■ What the task requires
Which lines of the data below hold "back"? Copy each of them.

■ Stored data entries
[Start of section]
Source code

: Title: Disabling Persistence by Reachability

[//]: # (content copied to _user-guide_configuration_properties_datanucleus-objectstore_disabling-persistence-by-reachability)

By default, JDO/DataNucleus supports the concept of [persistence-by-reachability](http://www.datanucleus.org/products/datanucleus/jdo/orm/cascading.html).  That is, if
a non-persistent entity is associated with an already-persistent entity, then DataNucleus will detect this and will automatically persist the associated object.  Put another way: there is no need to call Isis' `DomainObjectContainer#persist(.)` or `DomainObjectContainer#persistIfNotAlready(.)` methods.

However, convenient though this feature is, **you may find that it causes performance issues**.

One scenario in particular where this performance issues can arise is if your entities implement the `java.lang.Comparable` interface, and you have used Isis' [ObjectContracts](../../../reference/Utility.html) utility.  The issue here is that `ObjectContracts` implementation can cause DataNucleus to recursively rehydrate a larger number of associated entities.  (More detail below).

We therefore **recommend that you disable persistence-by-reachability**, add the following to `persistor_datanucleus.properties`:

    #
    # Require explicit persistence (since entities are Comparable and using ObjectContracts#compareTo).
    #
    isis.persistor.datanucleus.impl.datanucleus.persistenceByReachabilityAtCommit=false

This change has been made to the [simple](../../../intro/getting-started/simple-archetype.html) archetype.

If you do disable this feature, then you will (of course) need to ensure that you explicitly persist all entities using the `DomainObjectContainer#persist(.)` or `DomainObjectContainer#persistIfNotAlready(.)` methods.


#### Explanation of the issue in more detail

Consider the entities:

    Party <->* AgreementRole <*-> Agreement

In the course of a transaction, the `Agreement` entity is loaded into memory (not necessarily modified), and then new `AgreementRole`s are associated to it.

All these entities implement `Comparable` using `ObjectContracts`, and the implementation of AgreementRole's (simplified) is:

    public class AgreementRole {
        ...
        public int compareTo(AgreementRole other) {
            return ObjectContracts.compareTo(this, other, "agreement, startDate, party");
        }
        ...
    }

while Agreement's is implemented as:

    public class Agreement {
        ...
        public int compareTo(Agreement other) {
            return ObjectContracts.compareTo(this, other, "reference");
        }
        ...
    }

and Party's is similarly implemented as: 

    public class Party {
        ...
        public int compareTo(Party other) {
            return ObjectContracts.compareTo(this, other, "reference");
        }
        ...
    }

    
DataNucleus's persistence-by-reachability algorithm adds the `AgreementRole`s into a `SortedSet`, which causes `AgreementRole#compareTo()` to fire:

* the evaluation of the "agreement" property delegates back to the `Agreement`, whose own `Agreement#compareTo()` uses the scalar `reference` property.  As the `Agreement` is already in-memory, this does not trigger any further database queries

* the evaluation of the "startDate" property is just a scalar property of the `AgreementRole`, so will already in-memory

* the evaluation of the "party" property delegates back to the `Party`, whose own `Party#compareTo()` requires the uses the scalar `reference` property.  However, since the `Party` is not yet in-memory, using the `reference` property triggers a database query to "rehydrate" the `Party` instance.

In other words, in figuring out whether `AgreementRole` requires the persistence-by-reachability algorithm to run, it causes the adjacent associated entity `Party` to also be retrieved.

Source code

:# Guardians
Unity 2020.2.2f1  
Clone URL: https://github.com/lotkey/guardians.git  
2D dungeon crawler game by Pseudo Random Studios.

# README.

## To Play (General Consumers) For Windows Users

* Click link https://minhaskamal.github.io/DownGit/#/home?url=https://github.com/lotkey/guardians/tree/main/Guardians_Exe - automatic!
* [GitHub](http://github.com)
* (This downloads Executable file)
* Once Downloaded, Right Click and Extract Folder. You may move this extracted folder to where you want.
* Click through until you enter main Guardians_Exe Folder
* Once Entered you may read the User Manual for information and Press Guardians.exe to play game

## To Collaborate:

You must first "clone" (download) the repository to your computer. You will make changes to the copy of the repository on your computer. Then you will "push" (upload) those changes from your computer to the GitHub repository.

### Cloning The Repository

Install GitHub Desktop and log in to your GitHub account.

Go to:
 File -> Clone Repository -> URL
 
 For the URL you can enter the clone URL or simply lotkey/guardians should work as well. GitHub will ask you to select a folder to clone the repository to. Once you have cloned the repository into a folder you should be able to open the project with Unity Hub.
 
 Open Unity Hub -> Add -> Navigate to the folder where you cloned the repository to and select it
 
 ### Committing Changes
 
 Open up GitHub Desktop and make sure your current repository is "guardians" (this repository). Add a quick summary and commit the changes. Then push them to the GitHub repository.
[End of section]
■ Finished exercise
* the evaluation of the "agreement" property delegates back to the `Agreement`, whose own `Agreement#compareTo()` uses the scalar `reference` property.  As the `Agreement` is already in-memory, this does not trigger any further database queries
* the evaluation of the "party" property delegates back to the `Party`, whose own `Party#compareTo()` requires the uses the scalar `reference` property.  However, since the `Party` is not yet in-memory, using the `reference` property triggers a database query to "rehydrate" the `Party` instance.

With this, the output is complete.